» **Work order**
Where the data below has the string "cjoh", return the whole line.

» **Extracted information**

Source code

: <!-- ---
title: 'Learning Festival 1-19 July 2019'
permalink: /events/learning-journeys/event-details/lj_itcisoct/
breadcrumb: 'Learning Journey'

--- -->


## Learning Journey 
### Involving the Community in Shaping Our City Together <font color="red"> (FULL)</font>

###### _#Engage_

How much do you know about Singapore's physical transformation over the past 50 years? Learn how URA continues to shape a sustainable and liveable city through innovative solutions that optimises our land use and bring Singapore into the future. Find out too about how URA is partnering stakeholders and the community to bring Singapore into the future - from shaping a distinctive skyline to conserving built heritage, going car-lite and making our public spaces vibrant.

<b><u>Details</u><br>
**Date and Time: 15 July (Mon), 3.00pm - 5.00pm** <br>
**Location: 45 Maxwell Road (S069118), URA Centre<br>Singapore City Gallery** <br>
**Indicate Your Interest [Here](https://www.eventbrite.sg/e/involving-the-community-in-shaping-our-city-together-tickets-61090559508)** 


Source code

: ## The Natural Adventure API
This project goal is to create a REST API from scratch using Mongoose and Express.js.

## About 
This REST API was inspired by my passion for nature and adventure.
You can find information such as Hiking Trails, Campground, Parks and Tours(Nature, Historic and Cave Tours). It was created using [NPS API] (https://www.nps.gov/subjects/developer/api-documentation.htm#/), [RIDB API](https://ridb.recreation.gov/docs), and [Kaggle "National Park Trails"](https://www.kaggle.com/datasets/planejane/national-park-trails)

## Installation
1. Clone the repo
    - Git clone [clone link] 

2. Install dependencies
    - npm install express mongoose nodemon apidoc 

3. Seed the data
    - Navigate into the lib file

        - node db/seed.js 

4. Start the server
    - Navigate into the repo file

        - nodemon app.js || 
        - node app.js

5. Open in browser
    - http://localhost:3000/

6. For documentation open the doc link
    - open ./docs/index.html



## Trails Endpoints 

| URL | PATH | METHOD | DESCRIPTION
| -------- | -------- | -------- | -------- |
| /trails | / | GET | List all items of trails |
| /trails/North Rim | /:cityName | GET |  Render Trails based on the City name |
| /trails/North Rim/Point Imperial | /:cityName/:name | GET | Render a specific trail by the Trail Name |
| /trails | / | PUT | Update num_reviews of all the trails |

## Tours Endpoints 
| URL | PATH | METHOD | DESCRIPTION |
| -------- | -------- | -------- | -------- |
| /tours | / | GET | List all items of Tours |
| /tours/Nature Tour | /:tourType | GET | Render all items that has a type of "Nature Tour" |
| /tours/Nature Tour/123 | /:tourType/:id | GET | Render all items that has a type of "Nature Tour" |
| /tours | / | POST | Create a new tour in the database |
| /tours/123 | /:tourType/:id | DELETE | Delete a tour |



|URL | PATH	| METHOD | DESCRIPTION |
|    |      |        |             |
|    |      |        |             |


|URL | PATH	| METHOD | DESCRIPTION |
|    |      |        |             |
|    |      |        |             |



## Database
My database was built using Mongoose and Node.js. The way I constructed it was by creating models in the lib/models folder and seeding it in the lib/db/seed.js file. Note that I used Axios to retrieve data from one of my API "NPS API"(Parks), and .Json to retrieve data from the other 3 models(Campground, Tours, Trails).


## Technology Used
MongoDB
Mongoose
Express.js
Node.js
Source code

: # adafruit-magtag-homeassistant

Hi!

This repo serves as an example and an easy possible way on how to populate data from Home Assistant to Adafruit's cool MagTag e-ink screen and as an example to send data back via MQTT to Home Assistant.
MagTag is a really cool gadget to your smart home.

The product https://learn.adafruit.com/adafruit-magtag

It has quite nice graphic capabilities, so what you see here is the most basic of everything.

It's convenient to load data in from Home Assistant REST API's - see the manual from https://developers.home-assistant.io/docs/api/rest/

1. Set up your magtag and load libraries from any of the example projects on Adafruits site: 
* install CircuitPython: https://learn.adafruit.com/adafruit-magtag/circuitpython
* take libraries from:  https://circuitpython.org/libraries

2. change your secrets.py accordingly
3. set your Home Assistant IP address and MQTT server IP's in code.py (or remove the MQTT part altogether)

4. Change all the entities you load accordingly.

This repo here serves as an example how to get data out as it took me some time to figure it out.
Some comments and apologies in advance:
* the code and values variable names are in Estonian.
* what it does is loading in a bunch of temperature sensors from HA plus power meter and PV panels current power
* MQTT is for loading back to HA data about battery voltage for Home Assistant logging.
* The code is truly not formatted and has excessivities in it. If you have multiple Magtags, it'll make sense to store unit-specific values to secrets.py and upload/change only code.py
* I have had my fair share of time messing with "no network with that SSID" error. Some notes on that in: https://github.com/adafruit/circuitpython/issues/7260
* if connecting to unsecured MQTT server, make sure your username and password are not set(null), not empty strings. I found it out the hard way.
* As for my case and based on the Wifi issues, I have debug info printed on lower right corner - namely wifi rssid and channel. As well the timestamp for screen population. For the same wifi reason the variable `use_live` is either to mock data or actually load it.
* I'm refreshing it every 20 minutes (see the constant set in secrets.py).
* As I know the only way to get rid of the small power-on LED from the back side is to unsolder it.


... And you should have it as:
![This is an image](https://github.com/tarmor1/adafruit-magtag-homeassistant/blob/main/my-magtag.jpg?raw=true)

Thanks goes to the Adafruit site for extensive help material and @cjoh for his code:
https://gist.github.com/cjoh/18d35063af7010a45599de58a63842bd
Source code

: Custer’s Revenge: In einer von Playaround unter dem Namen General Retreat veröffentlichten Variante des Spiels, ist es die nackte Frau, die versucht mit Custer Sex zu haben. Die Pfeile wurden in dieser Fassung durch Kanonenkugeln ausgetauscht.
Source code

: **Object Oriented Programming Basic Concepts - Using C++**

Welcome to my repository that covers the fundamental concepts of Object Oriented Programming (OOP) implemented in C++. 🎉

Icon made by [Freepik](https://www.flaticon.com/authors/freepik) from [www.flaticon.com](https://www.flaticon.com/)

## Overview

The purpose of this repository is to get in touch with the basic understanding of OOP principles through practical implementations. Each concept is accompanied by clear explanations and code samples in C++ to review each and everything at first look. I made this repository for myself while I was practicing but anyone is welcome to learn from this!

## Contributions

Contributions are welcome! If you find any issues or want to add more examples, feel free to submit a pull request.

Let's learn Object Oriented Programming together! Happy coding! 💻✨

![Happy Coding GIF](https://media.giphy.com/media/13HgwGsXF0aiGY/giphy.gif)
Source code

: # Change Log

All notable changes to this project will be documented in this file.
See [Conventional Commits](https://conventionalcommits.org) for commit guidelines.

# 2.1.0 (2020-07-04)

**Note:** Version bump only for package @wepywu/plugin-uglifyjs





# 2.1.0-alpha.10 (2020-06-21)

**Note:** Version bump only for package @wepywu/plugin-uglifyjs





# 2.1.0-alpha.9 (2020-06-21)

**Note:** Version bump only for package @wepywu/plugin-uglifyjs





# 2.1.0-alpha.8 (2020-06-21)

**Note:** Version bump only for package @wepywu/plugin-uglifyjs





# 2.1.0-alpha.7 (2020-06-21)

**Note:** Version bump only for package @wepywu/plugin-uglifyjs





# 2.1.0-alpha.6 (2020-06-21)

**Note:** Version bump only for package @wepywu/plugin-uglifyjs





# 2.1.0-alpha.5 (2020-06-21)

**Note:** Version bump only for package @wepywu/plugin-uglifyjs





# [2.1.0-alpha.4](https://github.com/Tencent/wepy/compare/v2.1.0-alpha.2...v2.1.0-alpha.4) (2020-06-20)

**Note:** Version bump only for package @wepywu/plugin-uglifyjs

» **Result for this task**
Thanks goes to the Adafruit site for extensive help material and @cjoh for his code:
https://gist.github.com/cjoh/18d35063af7010a45599de58a63842bd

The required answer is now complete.